→ Data to process
== Segment start ==

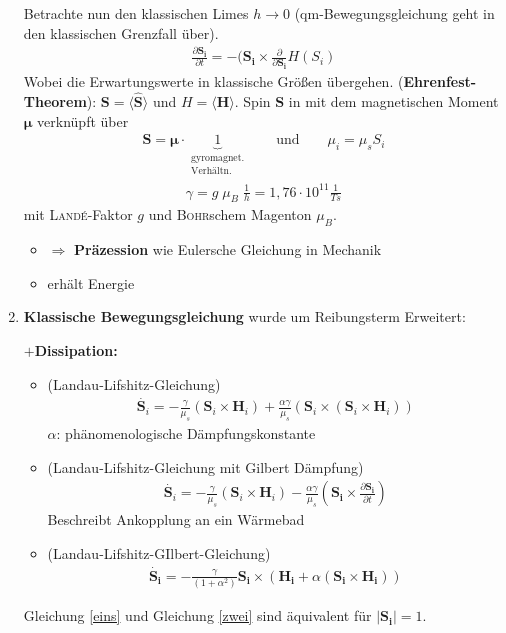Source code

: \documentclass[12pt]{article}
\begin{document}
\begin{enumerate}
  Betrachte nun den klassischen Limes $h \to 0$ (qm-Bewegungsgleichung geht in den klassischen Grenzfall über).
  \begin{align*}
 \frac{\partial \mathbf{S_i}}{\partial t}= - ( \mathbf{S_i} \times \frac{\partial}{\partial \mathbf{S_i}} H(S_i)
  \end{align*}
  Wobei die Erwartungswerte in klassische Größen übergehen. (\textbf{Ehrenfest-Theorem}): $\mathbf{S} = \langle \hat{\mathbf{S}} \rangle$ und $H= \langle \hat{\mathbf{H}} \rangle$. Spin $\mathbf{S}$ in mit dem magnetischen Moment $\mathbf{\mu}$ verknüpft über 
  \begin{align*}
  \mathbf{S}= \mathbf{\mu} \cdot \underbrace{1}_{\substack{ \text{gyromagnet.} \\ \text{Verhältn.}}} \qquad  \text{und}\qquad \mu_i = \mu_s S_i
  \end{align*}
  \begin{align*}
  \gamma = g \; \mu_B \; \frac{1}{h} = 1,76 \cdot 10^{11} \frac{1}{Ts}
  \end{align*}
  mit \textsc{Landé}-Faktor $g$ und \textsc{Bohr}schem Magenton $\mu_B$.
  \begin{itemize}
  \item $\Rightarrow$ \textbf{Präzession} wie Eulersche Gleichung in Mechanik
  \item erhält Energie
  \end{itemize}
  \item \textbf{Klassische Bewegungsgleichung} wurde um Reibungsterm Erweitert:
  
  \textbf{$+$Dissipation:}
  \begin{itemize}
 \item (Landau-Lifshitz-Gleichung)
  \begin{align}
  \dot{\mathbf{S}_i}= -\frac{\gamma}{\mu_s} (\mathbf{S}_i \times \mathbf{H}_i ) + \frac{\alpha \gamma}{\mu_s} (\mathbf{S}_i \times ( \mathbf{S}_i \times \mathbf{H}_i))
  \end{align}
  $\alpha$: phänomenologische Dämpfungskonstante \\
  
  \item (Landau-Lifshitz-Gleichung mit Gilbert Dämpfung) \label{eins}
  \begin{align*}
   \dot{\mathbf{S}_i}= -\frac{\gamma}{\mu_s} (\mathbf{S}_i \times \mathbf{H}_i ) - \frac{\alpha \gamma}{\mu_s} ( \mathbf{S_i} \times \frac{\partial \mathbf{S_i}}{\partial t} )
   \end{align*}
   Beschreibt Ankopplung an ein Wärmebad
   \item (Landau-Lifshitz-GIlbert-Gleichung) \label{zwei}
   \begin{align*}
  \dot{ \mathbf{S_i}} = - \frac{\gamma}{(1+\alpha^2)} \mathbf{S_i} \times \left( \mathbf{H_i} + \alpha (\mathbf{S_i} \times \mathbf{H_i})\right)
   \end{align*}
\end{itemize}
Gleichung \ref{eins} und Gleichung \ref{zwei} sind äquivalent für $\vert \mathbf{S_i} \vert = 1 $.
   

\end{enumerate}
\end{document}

== Segment end ==
== Segment start ==

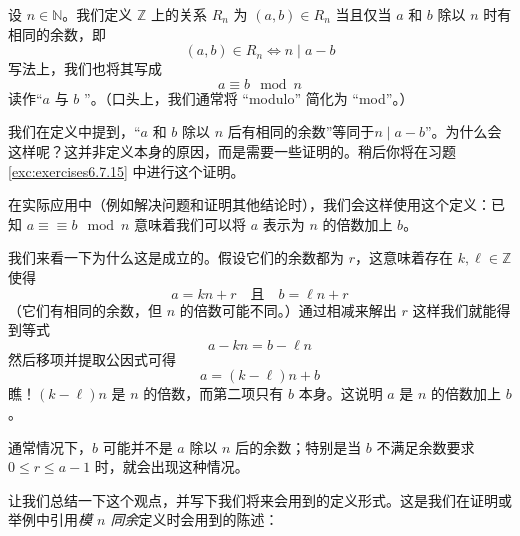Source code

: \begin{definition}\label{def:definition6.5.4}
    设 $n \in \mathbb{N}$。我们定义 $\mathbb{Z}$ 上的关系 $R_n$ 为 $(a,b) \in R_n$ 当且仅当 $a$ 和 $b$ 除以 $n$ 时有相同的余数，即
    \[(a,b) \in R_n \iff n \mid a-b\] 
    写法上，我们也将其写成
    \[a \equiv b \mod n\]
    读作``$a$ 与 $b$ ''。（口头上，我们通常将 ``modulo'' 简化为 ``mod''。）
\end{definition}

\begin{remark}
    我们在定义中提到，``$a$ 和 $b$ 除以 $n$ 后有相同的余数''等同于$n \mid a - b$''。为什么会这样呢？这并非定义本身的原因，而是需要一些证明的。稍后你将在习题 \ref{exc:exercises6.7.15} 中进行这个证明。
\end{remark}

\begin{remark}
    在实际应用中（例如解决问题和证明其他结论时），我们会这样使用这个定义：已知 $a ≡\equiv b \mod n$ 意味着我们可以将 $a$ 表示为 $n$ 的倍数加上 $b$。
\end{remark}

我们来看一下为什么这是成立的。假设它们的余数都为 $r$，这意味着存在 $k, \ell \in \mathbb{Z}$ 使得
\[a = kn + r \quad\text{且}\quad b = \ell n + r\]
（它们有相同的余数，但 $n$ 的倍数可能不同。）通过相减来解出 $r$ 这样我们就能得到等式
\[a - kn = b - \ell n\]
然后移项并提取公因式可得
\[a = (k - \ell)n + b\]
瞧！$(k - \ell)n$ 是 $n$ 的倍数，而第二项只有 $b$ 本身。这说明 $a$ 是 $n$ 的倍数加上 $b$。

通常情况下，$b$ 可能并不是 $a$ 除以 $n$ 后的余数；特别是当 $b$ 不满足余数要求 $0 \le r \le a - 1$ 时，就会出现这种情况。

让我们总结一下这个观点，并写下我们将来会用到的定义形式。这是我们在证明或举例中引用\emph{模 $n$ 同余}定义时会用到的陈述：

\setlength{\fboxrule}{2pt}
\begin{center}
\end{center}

== Segment end ==
== Segment start ==

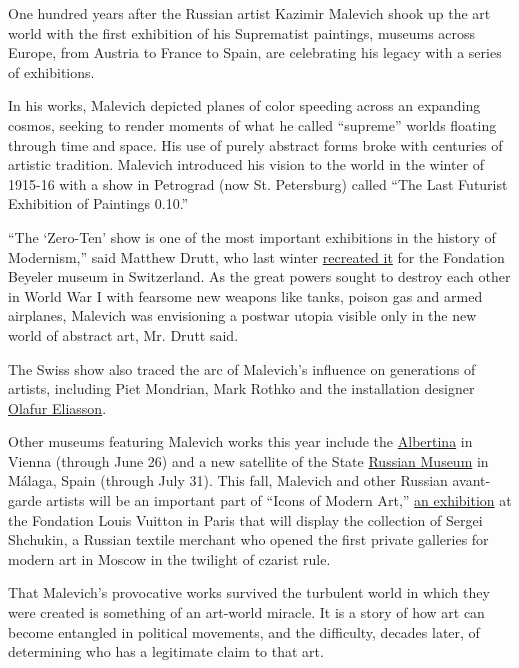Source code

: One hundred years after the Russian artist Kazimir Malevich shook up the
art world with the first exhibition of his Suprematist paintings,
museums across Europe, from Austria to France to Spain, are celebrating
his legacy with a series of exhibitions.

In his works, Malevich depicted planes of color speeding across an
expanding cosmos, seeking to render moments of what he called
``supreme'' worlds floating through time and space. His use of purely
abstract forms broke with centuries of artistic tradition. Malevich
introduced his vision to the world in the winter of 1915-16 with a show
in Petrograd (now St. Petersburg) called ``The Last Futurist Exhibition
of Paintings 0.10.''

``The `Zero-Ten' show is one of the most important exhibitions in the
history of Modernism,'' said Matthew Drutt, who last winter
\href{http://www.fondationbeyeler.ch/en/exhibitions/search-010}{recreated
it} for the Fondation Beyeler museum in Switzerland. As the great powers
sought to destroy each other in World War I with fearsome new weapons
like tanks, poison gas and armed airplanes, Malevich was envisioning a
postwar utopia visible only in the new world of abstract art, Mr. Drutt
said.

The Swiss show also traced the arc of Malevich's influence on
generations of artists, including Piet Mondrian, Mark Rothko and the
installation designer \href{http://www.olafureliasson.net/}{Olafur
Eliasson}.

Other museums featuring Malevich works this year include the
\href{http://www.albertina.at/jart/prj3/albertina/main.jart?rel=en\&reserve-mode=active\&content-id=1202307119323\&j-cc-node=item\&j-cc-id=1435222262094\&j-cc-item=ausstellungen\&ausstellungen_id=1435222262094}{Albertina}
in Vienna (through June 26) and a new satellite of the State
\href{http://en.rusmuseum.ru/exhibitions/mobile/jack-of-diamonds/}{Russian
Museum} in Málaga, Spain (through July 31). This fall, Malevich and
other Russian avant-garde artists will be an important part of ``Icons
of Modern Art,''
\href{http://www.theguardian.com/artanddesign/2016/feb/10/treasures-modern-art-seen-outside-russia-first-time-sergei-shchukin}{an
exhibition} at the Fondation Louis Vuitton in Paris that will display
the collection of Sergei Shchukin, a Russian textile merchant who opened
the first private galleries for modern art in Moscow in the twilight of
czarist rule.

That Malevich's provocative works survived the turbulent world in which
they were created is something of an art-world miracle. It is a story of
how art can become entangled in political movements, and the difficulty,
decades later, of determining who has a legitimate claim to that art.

== Segment end ==

→ Exercise goal
Scan the data above for the word "important", then copy every line that holds it.

→ Task solution
``The `Zero-Ten' show is one of the most important exhibitions in the
other Russian avant-garde artists will be an important part of ``Icons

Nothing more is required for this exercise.